== The input ==
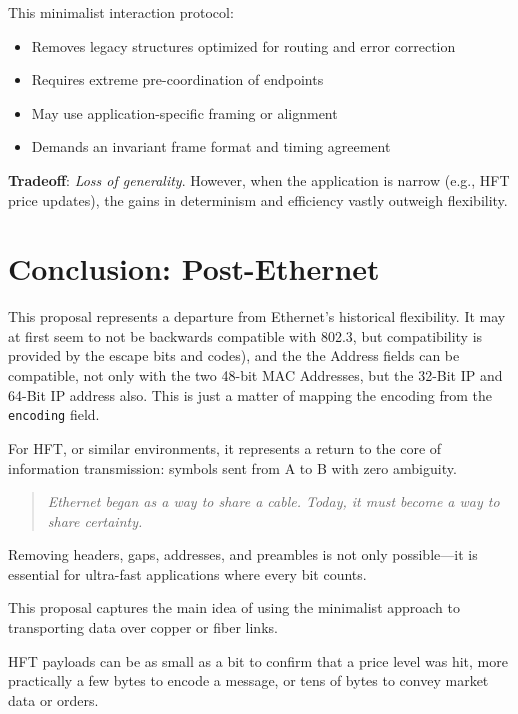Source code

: \documentclass[HFT-main.tex]{subfiles} %
\begin{document}
This minimalist interaction protocol:
\begin{itemize}
  \item Removes legacy structures optimized for routing and error correction
  \item Requires extreme pre-coordination of endpoints
  \item May use application-specific framing or alignment
  \item Demands an invariant frame format and timing agreement
\end{itemize}

\textbf{Tradeoff}: \emph{Loss of generality}. However, when the application is narrow (e.g., HFT price updates), the gains in determinism and efficiency vastly outweigh flexibility.

\section{Conclusion: Post-Ethernet}

This proposal represents a departure from Ethernet’s historical flexibility. It may at first seem to not be backwards compatible with 802.3, but compatibility is provided by the escape bits and codes), and the the Address fields can be compatible, not only with the two 48-bit MAC Addresses, but the 32-Bit IP and 64-Bit IP address also. This is just a matter of mapping the encoding from the \texttt{encoding} field.

For HFT, or similar environments, it represents a return to the core of information transmission: symbols sent from A to B with zero ambiguity.

\begin{quote}
\textit{Ethernet began as a way to share a cable. Today, it must become a way to share certainty.}
\end{quote}

Removing headers, gaps, addresses, and preambles is not only possible—it is essential for ultra-fast applications where every bit counts.

This proposal captures the main idea of using the minimalist approach to transporting data over copper or fiber links. %

HFT payloads can be as small as a bit to confirm that a price level was hit, more practically a few bytes to encode a message, or tens of bytes to convey market data or orders.


%
\end{document}

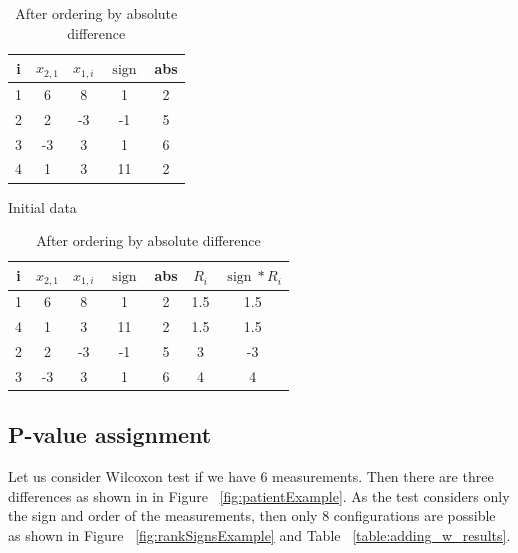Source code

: \documentclass[12pt]{article}
\DeclareMathOperator{\sign}{sign}
\begin{document}
\begin{table}[h!]
  \begin{center}
    \begin{minipage}{.5\linewidth}
      \begin{center}
        \begin{tabular}{ccccc}
          \hline
          i & $x_{2, 1}$ & $x_{1, i}$ & $\sign$ & abs \\
          \hline
          1 & 6 & 8 & 1 & 2 \\
          \hline
          2 & 2 & -3 & -1 & 5 \\
          \hline
          3 & -3 & 3 & 1 & 6 \\
          \hline
          4 & 1 & 3 & 11 & 2 \\
          \hline
        \end{tabular}
        \caption{Initial data}
        \label{table:wilx_example_1}
      \end{center}
    \end{minipage}%
    \begin{minipage}{.5\linewidth}
      \begin{center}
        \begin{tabular}{ccccccc}
          \hline
          i & $x_{2, 1}$ & $x_{1, i}$ & $\sign$ & abs & $R_i$ & $\sign * R_i$ \\
          \hline
          1 & 6 & 8 & 1 & 2 & 1.5 & 1.5\\
          \hline
          4 & 1 & 3 & 11 & 2 & 1.5 & 1.5\\
          \hline
          2 & 2 & -3 & -1 & 5 & 3 & -3 \\
          \hline
          3 & -3 & 3 & 1 & 6 & 4 & 4\\
          \hline
        \end{tabular}
        \caption{After ordering by absolute difference}
        \label{table:wilx_example_2}
      \end{center}
    \end{minipage}%
  \end{center}
\end{table}


\subsection{P-value assignment}
Let us consider Wilcoxon test if we have 6 measurements. Then there are three differences as shown in in Figure ~\ref{fig:patientExample}. As the test considers only the sign and order of the measurements, then only 8 configurations are possible as shown in Figure ~\ref{fig:rankSignsExample} and Table ~\ref{table:adding_w_results}.
\end{document}
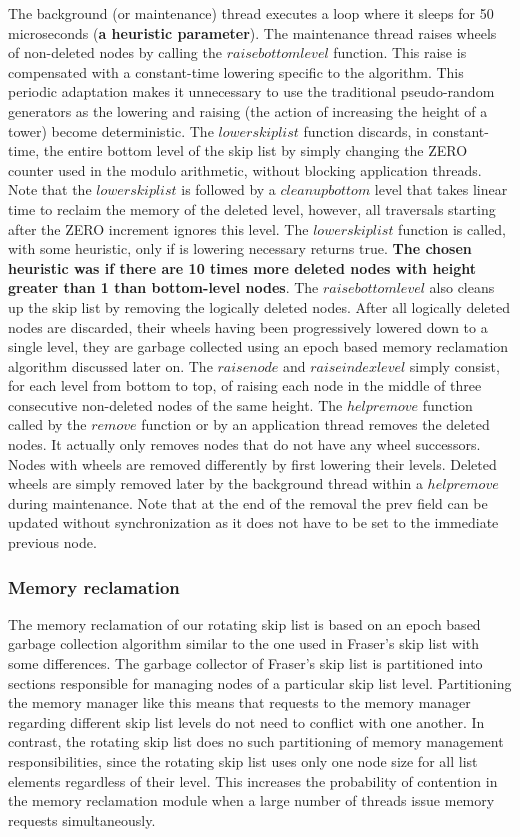 \documentclass{article}
\begin{document}
The background (or maintenance) thread executes a loop where it sleeps for 50 microseconds (\textbf{a heuristic parameter}). The maintenance thread raises wheels of non-deleted nodes by calling the $raise bottom level$ function. This raise is compensated with a constant-time lowering specific to the algorithm. This periodic adaptation makes it unnecessary to use the traditional pseudo-random generators as the lowering and raising (the action of increasing the height of a tower) become deterministic. The $lower skiplist$ function discards, in constant-time, the entire bottom level of the skip list by simply changing the ZERO counter used in the modulo arithmetic, without blocking application threads. Note that the $lower skiplist$ is followed by a $cleanup bottom$ level that takes linear time to reclaim the memory of the deleted level, however, all traversals starting after the ZERO increment ignores this level. The $lower skiplist$ function is called, with some heuristic, only if is lowering necessary returns true. \textbf{The chosen heuristic was if there are 10 times more deleted nodes with height greater than 1 than bottom-level nodes}. The $raise bottom level$ also cleans up the skip list by removing the logically deleted nodes. After all logically deleted nodes are discarded, their wheels having been progressively lowered down to a single level, they are garbage collected using an epoch based memory reclamation algorithm discussed later on. The $raise node$ and $raise index level$ simply consist, for each level from bottom to top, of raising each node in the middle of three consecutive non-deleted nodes of the same height. The $help remove$ function called by the $remove$ function or by an application thread removes the deleted nodes. It actually only removes nodes that do not have any wheel successors. Nodes with wheels are removed differently by first lowering their levels. Deleted wheels are simply removed later by the background thread within a $help remove$ during maintenance. Note that at the end of the removal the prev field can be updated without synchronization as it does not have to be set to the immediate previous node.

\subsubsection{Memory reclamation}
\label{ssec:bt}

The memory reclamation of our rotating skip list is based on an epoch based garbage collection algorithm similar to the one used in Fraser’s skip list \cite{C4} with some differences. The garbage collector of Fraser’s skip list is partitioned into sections responsible for managing nodes of a particular skip list level. Partitioning the memory manager like this means that requests to the memory manager regarding different skip list levels do not need to conflict with one another. In contrast, the rotating skip list does no such partitioning of memory management responsibilities, since the rotating skip list uses only one node size for all list elements regardless of their level. This increases the probability of contention in the memory reclamation module when a large number of threads issue memory requests simultaneously.
\end{document}
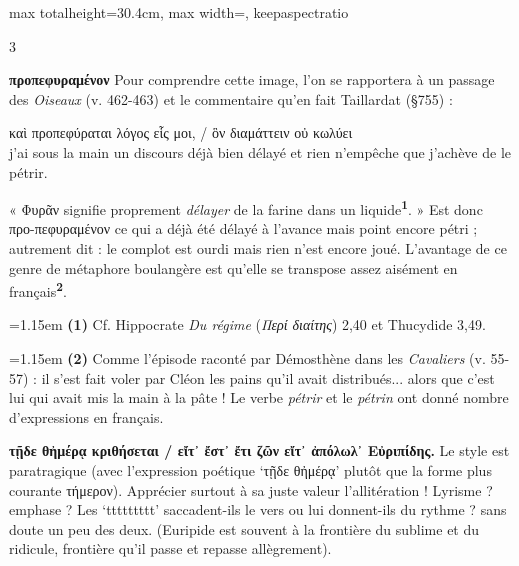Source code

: \documentclass[11pt,twoside]{book}
\newcommand{\italique}[1]{\textit{#1}}
\newcommand{\citComm}[1]{\begin{quoting}[vskip=0.4pt,leftmargin=0.7em,rightmargin=0.2em]#1\end{quoting}}
\newcommand{\francais}[1]{{\policeFr #1}}
\newcommand{\marqueur}[1]{\textsuperscript{\color{rubricRed}\textbf{#1}}}
\begin{document}
\begin{adjustbox}{max totalheight=30.4cm, max width=\textwidth, keepaspectratio}
\begin{minipage}{\textwidth}
{\begin{multicols}{3}
\par\vspace{1.5pt}
 \textbf{προπεφυραμένον} Pour comprendre cette image, l'on se rapportera à un passage des \italique{Oiseaux} (v. 462-463) et le commentaire qu'en fait Taillardat (§755) :
\citComm{καὶ προπεφύραται λόγος εἷς μοι, / ὃν διαμάττειν οὐ κωλύει\\
\francais{j'ai sous la main un discours déjà bien délayé et rien n'empêche que j'achève de le pétrir.}}
\par\vspace{1.5pt}
\noindent « Φυρᾶν signifie proprement \italique{délayer} de la farine dans un liquide\marqueur{1}. » Est donc προ-πεφυραμένον ce qui a déjà été délayé à l'avance mais point encore pétri ; autrement dit : le complot est ourdi mais rien n'est encore joué. L'avantage de ce genre de métaphore boulangère est qu'elle se transpose assez aisément en français\marqueur{2}.
\par\vspace{1.5pt}
\par\vspace{1.2pt}\par\nopagebreak\vspace{1pt}\noindent\hangindent=1.15em {\color{sepiaNote}\textbf{(1)}} Cf. Hippocrate \italique{Du régime} (\italique{Περί διαίτης}) 2,40 et Thucydide 3,49.
\par\vspace{1.5pt}
\noindent\hangindent=1.15em {\color{sepiaNote}\textbf{(2)}} Comme l'épisode raconté par Démosthène dans les \italique{Cavaliers} (v. 55-57) : il s'est fait voler par Cléon les pains qu'il avait distribués... alors que c'est lui qui avait mis la main à la pâte ! Le verbe \italique{pétrir} et le \italique{pétrin} ont donné nombre d'expressions en français.
\par\vspace{1.5pt}
 \textbf{τῇδε θἠμέρᾳ κριθήσεται / εἴτ᾽ ἔστ᾽ ἔτι ζῶν εἴτ᾽ ἀπόλωλ᾽ Εὐριπίδης.} Le style est paratragique (avec l'expression poétique `τῇδε θἠμέρᾳ' plutôt que la forme plus courante τήμερον). Apprécier surtout à sa juste valeur l'allitération ! Lyrisme ? emphase ? Les `ttttttttt' saccadent-ils le vers ou lui donnent-ils du rythme ? sans doute un peu des deux. (Euripide est souvent à la frontière du sublime et du ridicule, frontière qu'il passe et repasse allègrement).
\par\end{multicols}}
\end{minipage}\end{adjustbox}
\end{document}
===
__Exercise details__
From the records above, return each line where "similar" occurs.

__Expected output__
For HFT, or similar environments, it represents a return to the core of information transmission: symbols sent from A to B with zero ambiguity.
The memory reclamation of our rotating skip list is based on an epoch based garbage collection algorithm similar to the one used in Fraser’s skip list \cite{C4} with some differences. The garbage collector of Fraser’s skip list is partitioned into sections responsible for managing nodes of a particular skip list level. Partitioning the memory manager like this means that requests to the memory manager regarding different skip list levels do not need to conflict with one another. In contrast, the rotating skip list does no such partitioning of memory management responsibilities, since the rotating skip list uses only one node size for all list elements regardless of their level. This increases the probability of contention in the memory reclamation module when a large number of threads issue memory requests simultaneously.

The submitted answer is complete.